Basketball’s rise as popular entertainment coincided with the ascendancy of a new school of sportswriting. By the dawn of the Sixties a cohort of newspaper and magazine writers, refusing to “god up” athletes, began to focus instead on sports in their social context. The old guard called them “the Chipmunks,” and these antiestablishment reporters, chattering among themselves in the press room, wore the epithet as a badge of honor. Journalists became more confident and allusive, pulling into a bas
ketball piece not just race but also money and, at their intersection, labor relations. Another chronicler of the Sixties, David Halberstam, joined Peter Goldman in hitting those notes in the basketball work included here.
A glance at this volume’s table of contents over the space of a few years highlights this revolution in sensibility.

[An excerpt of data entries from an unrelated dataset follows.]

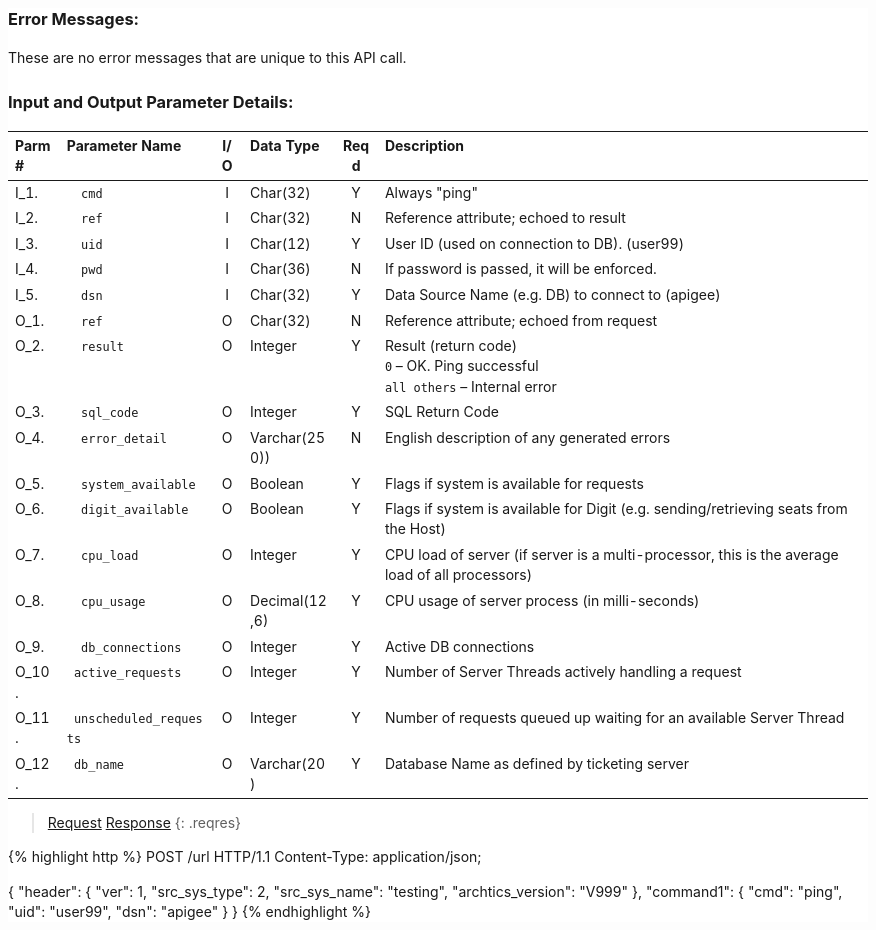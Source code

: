 ### Error Messages:
These are no error messages that are unique to this API call.

### Input and Output Parameter Details:

|Parm#	| Parameter Name	     |I/O	   |Data Type  |	Reqd	| Description|
|:------|:---------------------|:-----:|:----------|:------:|:-----------|
| I_1. |`	cmd	`|I|	Char(32)	|Y|	Always "ping" |
| I_2. |`	ref	`|I|	Char(32)	|N|	Reference attribute; echoed to result |
| I_3. |`	uid	`|I|	Char(12)	|Y|	User ID (used on connection to DB). (user99) |
| I_4. |`	pwd	`|I|	Char(36)	|N|	If password is passed, it will be enforced. |
| I_5. |`	dsn	`|I|	Char(32)	|Y|	Data Source Name (e.g. DB) to connect to (apigee) |
| O_1. |`	ref	`|O|	Char(32)	|N|	Reference attribute; echoed from request |
| O_2. |`	result	`|O|	Integer	|Y|	Result (return code) <br />`0` – OK.  Ping successful <br />`all others` – Internal error |
| O_3. |`	sql_code	`|O|	Integer	|Y|	SQL Return Code |
| O_4. |`	error_detail	`|O|	Varchar(250))	|N|	English description of any generated errors |
| O_5. |`	system_available	`|O|	Boolean	|Y|	Flags if system is available for requests |
| O_6. |`	digit_available	`|O|	Boolean	|Y|	Flags if system is available for Digit (e.g. sending/retrieving seats from the Host) |
| O_7. |`	cpu_load	`|O|	Integer	|Y|	CPU load of server (if server is a multi-processor, this is the average load of all processors) |
| O_8. |`	cpu_usage	`|O|	Decimal(12,6)	|Y|	CPU usage of server process (in milli-seconds) |
| O_9. |`	db_connections	`|O|	Integer	|Y|	Active DB connections |
| O_10. |`	active_requests	`|O|	Integer	|Y|	Number of Server Threads actively handling a request |
| O_11. |`	unscheduled_requests	`|O|	Integer	|Y|	Number of requests queued up waiting for an available Server Thread |
| O_12. |`	db_name	`|O|	Varchar(20)	|Y|	Database Name as defined by ticketing server |

>[Request](#req)
>[Response](#res)
{: .reqres}

{% highlight http %}
POST /url HTTP/1.1
Content-Type: application/json;

{
    "header": {
        "ver": 1,
        "src_sys_type": 2,
        "src_sys_name": "testing",
        "archtics_version": "V999"
    },
    "command1": {
        "cmd": "ping",
        "uid": "user99",
        "dsn": "apigee"
    }
}
{% endhighlight %}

In 1965, John McPhee profiles Princeton star Bill Bradley, a Sunday School teacher and exemplar of the very muscular Christianity that motivated James Naismith, the game’s inventor, to become a physical educator. Not a half dozen years later, in The City Game, Pete Axthelm is juxtaposing the exploits of Bradley and his New York Knicks teammates with sketches of heroin casualties in Harlem. George Kiseda is championing the lonely calvary of Vanderbilt star Perry Wallace as he integrated the Southeastern Conference. And Breslin is telling of how McGuire called time-out so his black players could raise their fists to honor Malcolm X in the middle of a game. We’ve come a long way from Bradley in his dorm room pregame, motivating himself by playing the warhorse from The Sound of Music, “Climb Ev’ry Mountain.” If basketball writing has now found its stride, it helps that the Sixties happened, but that the New Journalism did, too. A hoops piece now refracts even old verities like diligence and teamwork through a lens with the warp of the modern game.
The selections here are limited to nonfiction, but the contributors include a striking number of poets—not only poets by primary vocation, like Donald Hall, James McKean, and Rowan Ricardo Phillips, but also such essayists as Bauer and Doyle, for whom poetry has been a supplemental genre, as well as Tom Meschery, who wrote verse during and after his NBA career. The critic and novelist Elizabeth Hardwick once ascribed her love for the prose of poets to “the offhand flashes, the absence of the lumber . . . the quickness, the deftness, confidence, and even the relief from spelling everything out, plank by plank.” Which is to say she kindled to the very things that basketball delivers.